* _Given records_:
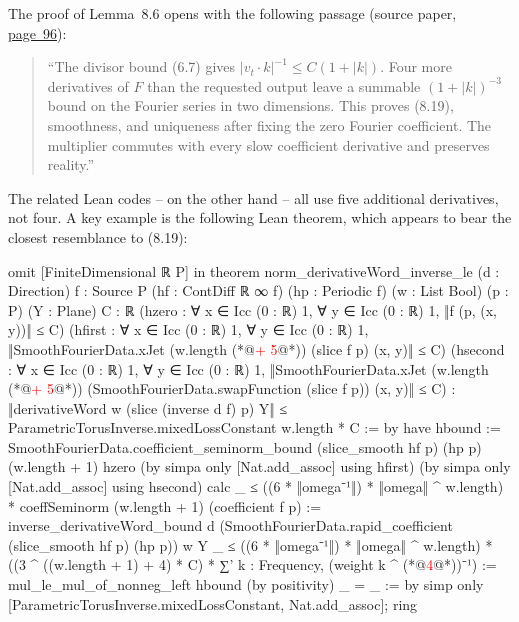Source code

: \documentclass[10pt, a4paper, reqno]{amsart}
\numberwithin{equation}{section}
\renewcommand{\leq}{\leqslant}
\theoremstyle{definition}
\theoremstyle{definition}
\begin{document}
The proof of Lemma~8.6 opens with the following passage (source paper,
\href{https://cdn.openai.com/pdf/32d9f210-8b73-45e0-91bc-82a30aef8a9a/navier-stokes.pdf\#page=96}{page~96}):
\begin{quote}
``The divisor bound (6.7) gives $|v_t\cdot k|^{-1}\leq C(1+|k|)$.
Four more derivatives of $F$ than the requested output leave a summable
$(1+|k|)^{-3}$ bound on the Fourier series in two dimensions.
This proves (8.19), smoothness, and uniqueness after fixing the zero Fourier
coefficient. The multiplier commutes with every slow coefficient derivative
and preserves reality.''
\end{quote}
The related Lean codes -- on the other hand -- all use five additional derivatives, not four. A key example is the following Lean theorem, which appears to bear the closest resemblance to (8.19):
\begin{lstlistinglean}
omit [FiniteDimensional ℝ P] in
theorem norm_derivativeWord_inverse_le (d : Direction) {f : Source P}
    (hf : ContDiff ℝ ∞ f) (hp : Periodic f) (w : List Bool) (p : P) (Y : Plane) {C : ℝ}
    (hzero : ∀ x ∈ Icc (0 : ℝ) 1, ∀ y ∈ Icc (0 : ℝ) 1, ‖f (p, (x, y))‖ ≤ C)
    (hfirst : ∀ x ∈ Icc (0 : ℝ) 1, ∀ y ∈ Icc (0 : ℝ) 1,
      ‖SmoothFourierData.xJet (w.length (*@\textcolor{red}{+ 5}@*)) (slice f p) (x, y)‖ ≤ C)
    (hsecond : ∀ x ∈ Icc (0 : ℝ) 1, ∀ y ∈ Icc (0 : ℝ) 1,
      ‖SmoothFourierData.xJet (w.length (*@\textcolor{red}{+ 5}@*))
        (SmoothFourierData.swapFunction (slice f p)) (x, y)‖ ≤ C) :
    ‖derivativeWord w (slice (inverse d f) p) Y‖ ≤
      ParametricTorusInverse.mixedLossConstant w.length * C := by
  have hbound := SmoothFourierData.coefficient_seminorm_bound (slice_smooth hf p) (hp p)
    (w.length + 1) hzero (by simpa only [Nat.add_assoc] using hfirst)
    (by simpa only [Nat.add_assoc] using hsecond)
  calc
    _ ≤ ((6 * ‖omega⁻¹‖) * ‖omega‖ ^ w.length) *
        coeffSeminorm (w.length + 1) (coefficient f p) :=
      inverse_derivativeWord_bound d
        (SmoothFourierData.rapid_coefficient (slice_smooth hf p) (hp p)) w Y
    _ ≤ ((6 * ‖omega⁻¹‖) * ‖omega‖ ^ w.length) *
        ((3 ^ ((w.length + 1) + 4) * C) * ∑' k : Frequency, (weight k ^ (*@\textcolor{red}{4}@*))⁻¹) :=
      mul_le_mul_of_nonneg_left hbound (by positivity)
    _ = _ := by simp only [ParametricTorusInverse.mixedLossConstant, Nat.add_assoc]; ring
\end{lstlistinglean}

\end{document}
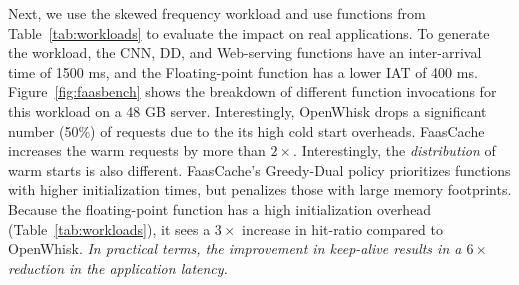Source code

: 

Next, we use the skewed frequency workload and use functions from Table~\ref{tab:workloads} to evaluate the impact on real applications. 
To generate the workload, the CNN, DD, and Web-serving functions have an inter-arrival time of 1500 ms, and the Floating-point function has a lower IAT of 400 ms. 
%
Figure~\ref{fig:faasbench} shows the breakdown of different function invocations for this workload on a 48 GB server.
Interestingly, OpenWhisk drops a significant number (50\%) of requests due to the its high cold start overheads.
FaasCache increases the warm requests by more than $2\times$. 
Interestingly, the \emph{distribution} of warm starts is also different. 
FaasCache's Greedy-Dual policy prioritizes functions with higher initialization times, but penalizes those with large memory footprints.
Because the floating-point function has a high initialization overhead (Table~\ref{tab:workloads}), it sees a $3\times$ increase in hit-ratio compared to OpenWhisk.
\emph{In practical terms, the improvement in keep-alive results in a $6\times$ reduction in the application latency.
}



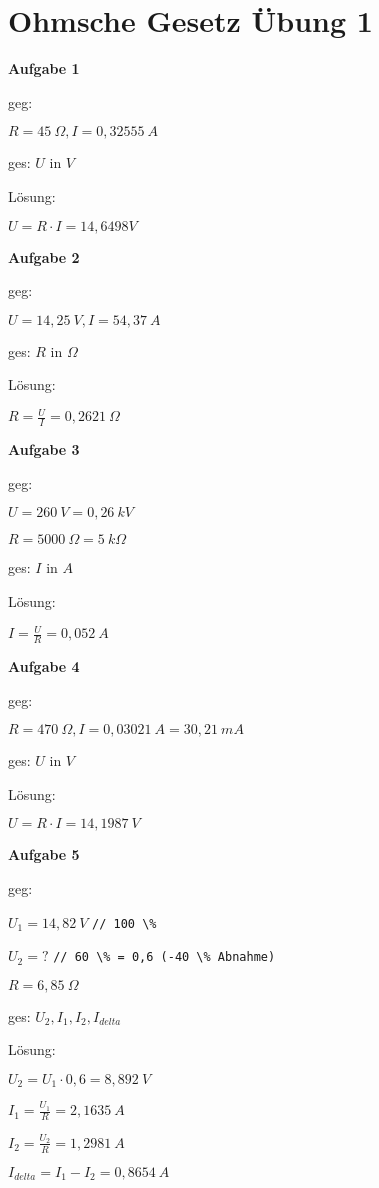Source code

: \section{Ohmsche Gesetz Übung 1}\label{ohmsche-gesetz-uebung-1}

\textbf{Aufgabe 1}

geg:

$R = 45~\Omega, I = 0,32555~A$

ges: $U \text{ in } V$

Lösung:

$U = R \cdot I = 14,6498 V$

\textbf{Aufgabe 2}

geg:

$U = 14,25~V, I = 54,37~A$

ges: $R \text{ in } \Omega$

Lösung:

$R = \frac{U}{I} = 0,2621~\Omega$

\textbf{Aufgabe 3}

geg:

$U = 260~V = 0,26~kV$

$R = 5000~\Omega = 5~k\Omega$

ges: $I \text{ in } A$

Lösung:

$I = \frac{U}{R} = 0,052~A$

\newpage

\textbf{Aufgabe 4}

geg:

$R = 470~\Omega, I = 0,03021~A = 30,21~mA$

ges: $U \text{ in } V$

Lösung:

$U = R \cdot I = 14,1987~V$

\textbf{Aufgabe 5}

geg:

$U_1 = 14,82~V$ \verb|// 100 \%|

$U_2 = \text{?}$
\verb|// 60 \% = 0,6 (-40 \% Abnahme)|

$R = 6,85~\Omega$

ges: $U_2, I_1, I_2, I_{delta}$

Lösung:

$U_2 = U_1 \cdot 0,6 = 8,892~V$

$I_1 = \frac{U_1}{R} = 2,1635~A$

$I_2 = \frac{U_2}{R} = 1,2981~A$

$I_{delta} = I_1 - I_2 = 0,8654~A$

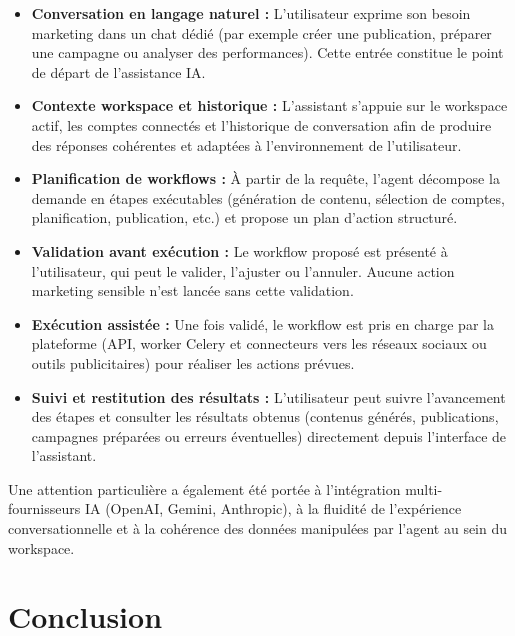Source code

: \documentclass[12pt,a4paper]{report}
\numberwithin{figure}{chapter}
\numberwithin{table}{chapter}
\begin{document}
\begin{itemize}[leftmargin=2em,itemsep=6pt]

\item \textbf{Conversation en langage naturel :} L’utilisateur exprime son besoin marketing dans un chat dédié (par exemple créer une publication, préparer une campagne ou analyser des performances). Cette entrée constitue le point de départ de l’assistance IA.

\item \textbf{Contexte workspace et historique :} L’assistant s’appuie sur le workspace actif, les comptes connectés et l’historique de conversation afin de produire des réponses cohérentes et adaptées à l’environnement de l’utilisateur.

\item \textbf{Planification de workflows :} À partir de la requête, l’agent décompose la demande en étapes exécutables (génération de contenu, sélection de comptes, planification, publication, etc.) et propose un plan d’action structuré.

\item \textbf{Validation avant exécution :} Le workflow proposé est présenté à l’utilisateur, qui peut le valider, l’ajuster ou l’annuler. Aucune action marketing sensible n’est lancée sans cette validation.

\item \textbf{Exécution assistée :} Une fois validé, le workflow est pris en charge par la plateforme (API, worker Celery et connecteurs vers les réseaux sociaux ou outils publicitaires) pour réaliser les actions prévues.

\item \textbf{Suivi et restitution des résultats :} L’utilisateur peut suivre l’avancement des étapes et consulter les résultats obtenus (contenus générés, publications, campagnes préparées ou erreurs éventuelles) directement depuis l’interface de l’assistant.

\end{itemize}

Une attention particulière a également été portée à l’intégration multi-fournisseurs IA (OpenAI, Gemini, Anthropic), à la fluidité de l’expérience conversationnelle et à la cohérence des données manipulées par l’agent au sein du workspace.

\section{Conclusion}
\end{document}

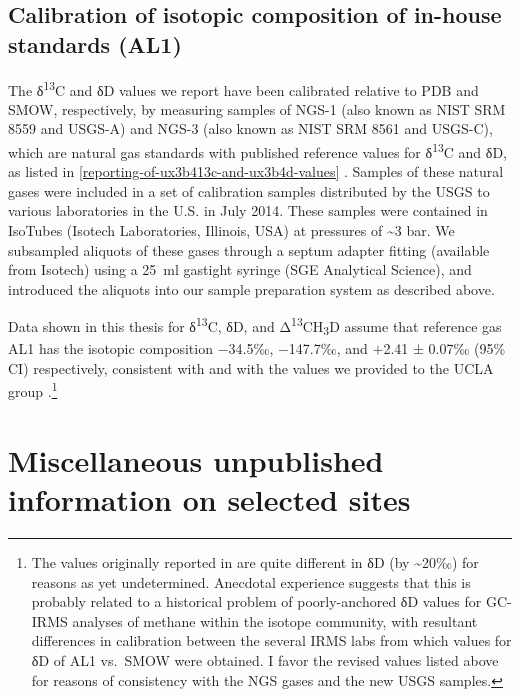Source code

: \subsection{Calibration of isotopic composition of in-house standards
	(AL1)}\label{calibration-of-isotopic-composition-of-in-house-standards-al1}

%

The δ\textsuperscript{13}C and δD values we report have been calibrated
relative to PDB and SMOW, respectively, by measuring samples of NGS-1
(also known as NIST SRM 8559 and USGS-A) and NGS-3 (also known as NIST
SRM 8561 and USGS-C), which are natural gas standards with published
reference values for δ\textsuperscript{13}C and δD, as listed in \autoref{reporting-of-ux3b413c-and-ux3b4d-values} \parencite[supplementary materials in][]{Wang++_2015_S}. Samples of these natural gases were
included in a set of calibration samples distributed by the USGS to
various laboratories in the U.S. in July 2014. These samples were
contained in IsoTubes (Isotech Laboratories, Illinois, USA) at pressures
of \textasciitilde{}3 bar. We subsampled aliquots of these gases through
a septum adapter fitting (available from Isotech) using a 25~ml gastight
syringe (SGE Analytical Science), and introduced the aliquots into our
sample preparation system as described above.

Data shown in this thesis for δ\textsuperscript{13}C, δD, and
Δ\textsuperscript{13}CH\textsubscript{3}D assume that reference gas AL1
has the isotopic composition $-$34.5‰, $-$147.7‰, and $+$2.41 ± 0.07‰ (95\% CI)
respectively, consistent with \textcite{Wang++_2015_S} and with the values we
provided to the UCLA group \parencite{Young++_2016_IJMS}.\footnote{The values originally reported in \textcite{Ono++_2014_AC} are quite different in δD (by \textasciitilde{}20‰) for reasons as yet undetermined.  Anecdotal experience suggests that this is probably related to a historical problem of poorly-anchored δD values for GC-IRMS analyses of methane within the isotope community, with resultant differences in calibration between the several IRMS labs from which values for δD
of AL1 vs.\ SMOW were obtained.  I favor the revised values listed above for reasons of consistency with the NGS gases and the new USGS samples.} 

\section{Miscellaneous unpublished information on selected sites}\label{miscellaneous-unpublished-information}

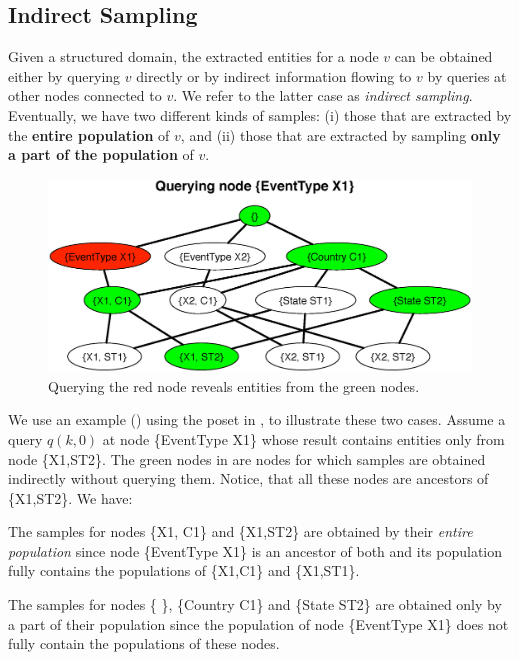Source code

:\subsection{Indirect Sampling}
\label{sec:indirectsampling}
Given a structured domain, the extracted entities for a node $v$ can be obtained either by querying $v$ directly or by indirect information flowing to $v$ by queries at other nodes connected to $v$. We refer to the latter case as {\em indirect sampling}. Eventually, we have two different kinds of samples: (i) those that are extracted by the {\bf entire population} of $v$, and (ii) those that are extracted by sampling {\bf only a part of the population} of $v$. 
\begin{figure}
	\begin{center}
	\vspace{-10pt}
	\includegraphics[clip,scale=0.25]{figs/exampleQuery.eps}	
	\vspace{-10pt}
	\caption{Querying the red node reveals entities from the green nodes.}
	\label{fig:query}
	\vspace{-10pt}
	\end{center}
\end{figure}
We use an example () using the poset in , to illustrate these two cases. Assume a query $q(k,0)$ at node \{EventType X1\} whose result contains entities only from node \{X1,ST2\}. The green nodes in  are nodes for which samples are obtained indirectly without querying them. Notice, that all these nodes are ancestors of \{X1,ST2\}. We have:
\squishlist
\item The samples for nodes \{X1, C1\} and \{X1,ST2\} are obtained by their {\em entire population} since node \{EventType X1\} is an ancestor of both and its population fully contains the populations of \{X1,C1\} and \{X1,ST1\}. 
\item The samples for nodes \{ \}, \{Country C1\} and \{State ST2\} are obtained only by a part of their population since the population of node \{EventType X1\} does not fully contain the populations of these nodes. 
\squishend

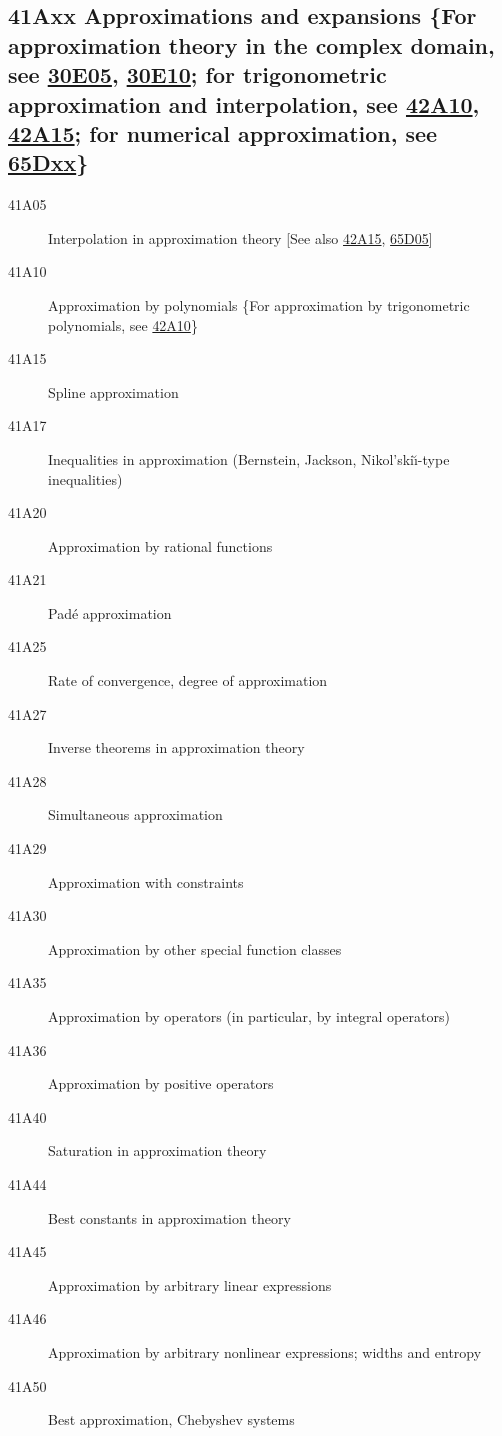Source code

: \documentclass[letterpaper]{article}
\begin{document}
\subsection*{41Axx  Approximations and expansions \{For approximation theory in the complex domain, see \hyperref[30E05]{30E05}, \hyperref[30E10]{30E10}; for trigonometric approximation and interpolation, see \hyperref[42A10]{42A10}, \hyperref[42A15]{42A15}; for numerical approximation, see \hyperref[65Dxx]{65Dxx}\} }\label{41Axx}
\begin{description}  
\item [41A05]\label{41A05} Interpolation in approximation theory [See also \hyperref[42A15]{42A15}, \hyperref[65D05]{65D05}]
\item [41A10]\label{41A10} Approximation by polynomials \{For approximation by trigonometric polynomials, see \hyperref[42A10]{42A10}\}
\item [41A15]\label{41A15} Spline approximation
\item [41A17]\label{41A17} Inequalities in approximation (Bernstein, Jackson, Nikol'ski\u{\i}-type inequalities)
\item [41A20]\label{41A20} Approximation by rational functions
\item [41A21]\label{41A21} Pad\'{e} approximation
\item [41A25]\label{41A25} Rate of convergence, degree of approximation
\item [41A27]\label{41A27} Inverse theorems in approximation theory
\item [41A28]\label{41A28} Simultaneous approximation
\item [41A29]\label{41A29} Approximation with constraints
\item [41A30]\label{41A30} Approximation by other special function classes
\item [41A35]\label{41A35} Approximation by operators (in particular, by integral operators)
\item [41A36]\label{41A36} Approximation by positive operators
\item [41A40]\label{41A40} Saturation in approximation theory
\item [41A44]\label{41A44} Best constants in approximation theory
\item [41A45]\label{41A45} Approximation by arbitrary linear expressions
\item [41A46]\label{41A46} Approximation by arbitrary nonlinear expressions; widths and entropy
\item [41A50]\label{41A50} Best approximation, Chebyshev systems

\end{description}
\end{document}
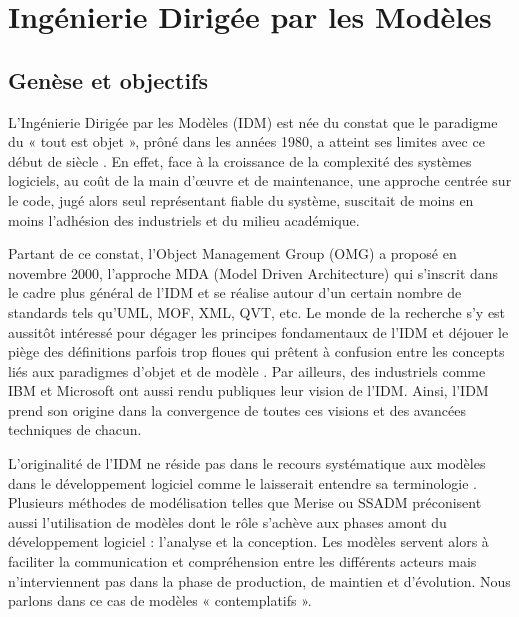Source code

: \chapter{Ingénierie Dirigée par les Modèles}
\label{chap:EA}
 

\section{Genèse et objectifs}

L'Ingénierie Dirigée par les Modèles (IDM) est née du constat que le paradigme 
du « tout est objet », prôné dans les années 1980, a atteint ses limites avec ce 
début de siècle \cite{greenfield2004software}. En effet, face à la croissance de 
la complexité des systèmes logiciels, au coût de la main d'œuvre et de 
maintenance, une approche centrée sur le code, jugé alors seul représentant 
fiable du système, suscitait de moins en moins l'adhésion des industriels et du 
milieu académique. 

Partant de ce constat, l'Object Management Group (OMG) a proposé en novembre 
2000, l'approche MDA (Model Driven Architecture) qui s'inscrit dans le cadre 
plus général de l'IDM et se réalise autour d'un certain nombre de standards tels 
qu'UML, MOF, XML, QVT, etc. Le monde de la recherche s'y est aussitôt intéressé 
pour dégager les principes fondamentaux de l'IDM 
\cite{bezivin2001towards}\cite{kent2002model} \cite{de2002using} et déjouer le 
piège des définitions parfois trop floues qui prêtent à confusion entre les 
concepts liés aux paradigmes d'objet et de modèle \cite{bezivin2004search}. Par 
ailleurs, des industriels comme IBM \cite{booch2004mda} et Microsoft 
\cite{greenfield2004software} ont aussi rendu publiques leur vision de l'IDM. 
Ainsi, l'IDM prend son origine dans la convergence de toutes ces visions et des 
avancées techniques de chacun.

L'originalité de l'IDM ne réside pas dans le recours systématique aux modèles 
dans le développement logiciel comme le laisserait entendre sa terminologie  
\cite{bezivin2004rapport}. Plusieurs méthodes de modélisation telles que Merise 
ou SSADM préconisent aussi l'utilisation de modèles dont le rôle s'achève aux 
phases amont du développement logiciel : l'analyse et la conception. Les modèles 
servent alors à faciliter la communication et compréhension entre les différents 
acteurs mais n'interviennent pas dans la phase de production, de maintien et 
d'évolution. Nous parlons dans ce cas de modèles « contemplatifs ». 

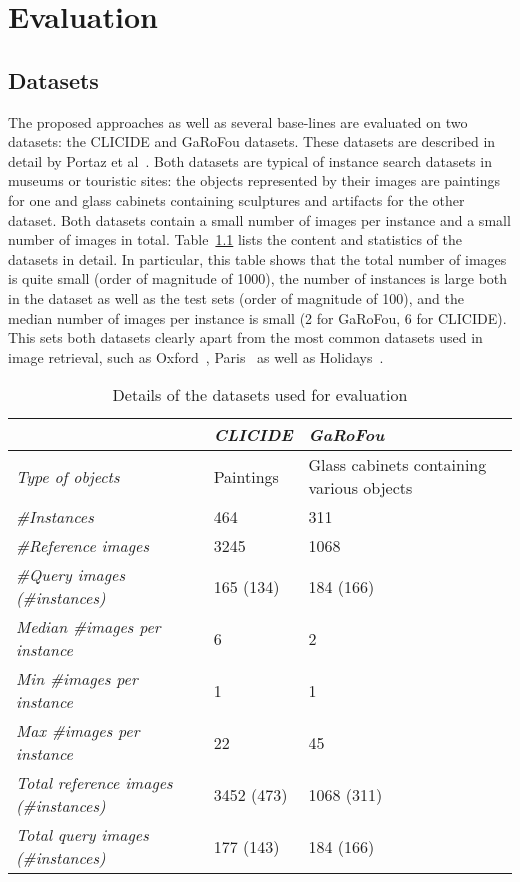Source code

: 
\chapter{Evaluation}\label{sec:evaluation}
\section{Datasets}\label{sec:datasets}
The proposed approaches as well as several base-lines are evaluated
on two datasets: the CLICIDE and GaRoFou datasets. These datasets are
described in detail by Portaz et al~\cite{portaz_construction_nodate}.
Both datasets are typical of instance search datasets
in museums or touristic sites: the objects represented by their images
are paintings for one and glass cabinets containing sculptures and artifacts
for the other dataset. Both datasets contain a small number of images
per instance and a small number of images in total.
Table~\ref{tab:datasets} lists the content and statistics of the datasets
in detail. In particular, this table shows that the total number of images
is quite small (order of magnitude of 1000), the number of instances
is large both in the dataset as well as the test sets (order of magnitude
of 100), and the median number of images per instance is small
(2 for GaRoFou, 6 for CLICIDE). This sets both datasets clearly apart
from the most common datasets used in image retrieval, such as
Oxford~\cite{philbin_object_2007}, Paris~\cite{philbin_lost_2008}
as well as Holidays~\cite{jegou_hamming_2008}.

\begin{table}
\begin{tabular}{|l|l|l|}
\hline & \emph{CLICIDE} & \emph{GaRoFou}\\
\hline \emph{Type of objects} & Paintings & Glass cabinets
containing various objects\\
\hline \emph{\#Instances} & 464 & 311\\
\hline \emph{\#Reference images} & 3245 & 1068\\
\hline \emph{\#Query images (\#instances)} & 165 (134) & 184 (166)\\
\hline \emph{Median \#images per instance} & 6 & 2\\
\hline \emph{Min \#images per instance} & 1 & 1\\
\hline \emph{Max \#images per instance} & 22 & 45\\
\hline \emph{Total reference images (\#instances)} & 3452 (473) & 1068 (311)\\
\hline \emph{Total query images (\#instances)} & 177 (143) & 184 (166)\\
\hline
\end{tabular}
\caption{Details of the datasets used for evaluation\label{tab:datasets}}
\end{table}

* _What the exercise asks_: One number should be returned: how many lines in the records contain the word "workloads".

* _Answer for this exercise_: 2